Saturday, February 6, 2016

Turning the page

I've been in a strange place lately.  I feel like I'm in that weird state between wondering if I'm in a dream or wondering if I'm actually awake.  Specifically, for a number of reasons, I can't decide if the next phase of my life is going to be another chapter in a book that I've already started or if I'm going to start a completely new book.  What lies beyond the next page?

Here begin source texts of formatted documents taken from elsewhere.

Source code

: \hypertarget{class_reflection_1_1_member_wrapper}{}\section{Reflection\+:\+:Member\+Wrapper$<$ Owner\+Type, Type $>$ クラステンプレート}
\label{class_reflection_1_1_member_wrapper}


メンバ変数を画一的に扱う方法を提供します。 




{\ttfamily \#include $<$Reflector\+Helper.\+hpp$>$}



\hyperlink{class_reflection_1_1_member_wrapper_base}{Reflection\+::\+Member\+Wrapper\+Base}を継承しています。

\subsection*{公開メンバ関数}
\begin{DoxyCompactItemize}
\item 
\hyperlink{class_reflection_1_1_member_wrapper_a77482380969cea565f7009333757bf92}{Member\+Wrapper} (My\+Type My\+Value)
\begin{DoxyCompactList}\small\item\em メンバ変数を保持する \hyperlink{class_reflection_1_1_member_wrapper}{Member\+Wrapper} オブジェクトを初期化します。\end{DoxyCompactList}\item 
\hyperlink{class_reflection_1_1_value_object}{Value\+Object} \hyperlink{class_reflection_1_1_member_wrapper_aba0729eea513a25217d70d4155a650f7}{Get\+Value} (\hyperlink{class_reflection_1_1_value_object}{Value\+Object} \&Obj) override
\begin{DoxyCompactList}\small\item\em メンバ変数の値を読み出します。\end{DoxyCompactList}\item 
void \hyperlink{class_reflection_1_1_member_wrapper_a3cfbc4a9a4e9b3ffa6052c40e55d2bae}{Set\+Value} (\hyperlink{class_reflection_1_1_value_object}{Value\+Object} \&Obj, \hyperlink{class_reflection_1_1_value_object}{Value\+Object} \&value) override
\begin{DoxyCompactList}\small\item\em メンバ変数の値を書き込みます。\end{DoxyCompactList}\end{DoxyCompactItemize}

For 2016, I gave myself a number of very cliche new years resolutions.  Read more, get a handle on my budget, twerk less, exercise more, drink less, bike more, be more present, love and be more caring, lift weights.......seriously, I'm not sure if they could have been any more "resolution 101". But, they all come from a good place of improvement and forward momentum.  All of that said, even though I'm working a plan for almost every aspect of my life, I'm having a hard time committing to what my new "fitness" life looks like.

Over the years, I've had a lot of good times with running.  Some of my fondest memories I associate with spending time on the road.  It was something that I was good at and something that allowed me to clear my head. It sounds silly to say given all the alternatives (biking, swimming, lifting weights), but I miss running more than I can explain.

As such, last weekend I decided to throw caution to the wind, hire a babysitter, and go on an extended trail run. I've recently gone on 4 mile hikes that included 2 miles of running, but this was going to be much more than that.  It would include more than 8 miles of running with thousands of feet of elevation.  Not exactly what the surgeon ordered, but at the same time not exactly what he forbid, either.

Pretty sure I see the Oregon Trail in the distance

Last weekend was the first time that I've run over 4 miles in nearly a year. It was an amazing feeling to feel the ground beneath my feet and the air rushing into my lungs.  It was not an amazing feeling when I started to walk after only 2 miles because the first 2 miles are all all uphill.  Marathon shape I am not, but I could see the faint glimmer of running glory of yesteryear.

As I ran along the trail, it became less and less "friendly" and more and more technical.  The first few miles were mostly mountain bike friendly, the next few were easily double wide runable, where as the last mile or so was all single track. The variation in elevation and surface I THINK afforded less pounding on my knee - but it still throbbed when I got home.

Not too shabby for trails

Today on the other hand I ran 6 miles on the roads averaging around 7:25/mi.  It was much more non-stopped with breaks only coming for stoplights or road crossings. (To be clear, at the turn around, I huffed and puffed while getting a drink for 60 seconds.) It was a TOUGH run, much tougher than I would like to admit it to being.  My knee is still sore, but no worse than the 10 mile run the week before, so I think that a long-ish run on the weekend will be the norm going forward.

I wore a long sleeved shirt and therefore ROASTED in the Phoenix heat

Is this post entirely about running?  Eh, probably not. Do I miss it more than I can ever imagine? You betcha.  The nice thing about my fitness journey is that it is still evolving. I have lots of blank pages to finish my story - all I need to do is start writing!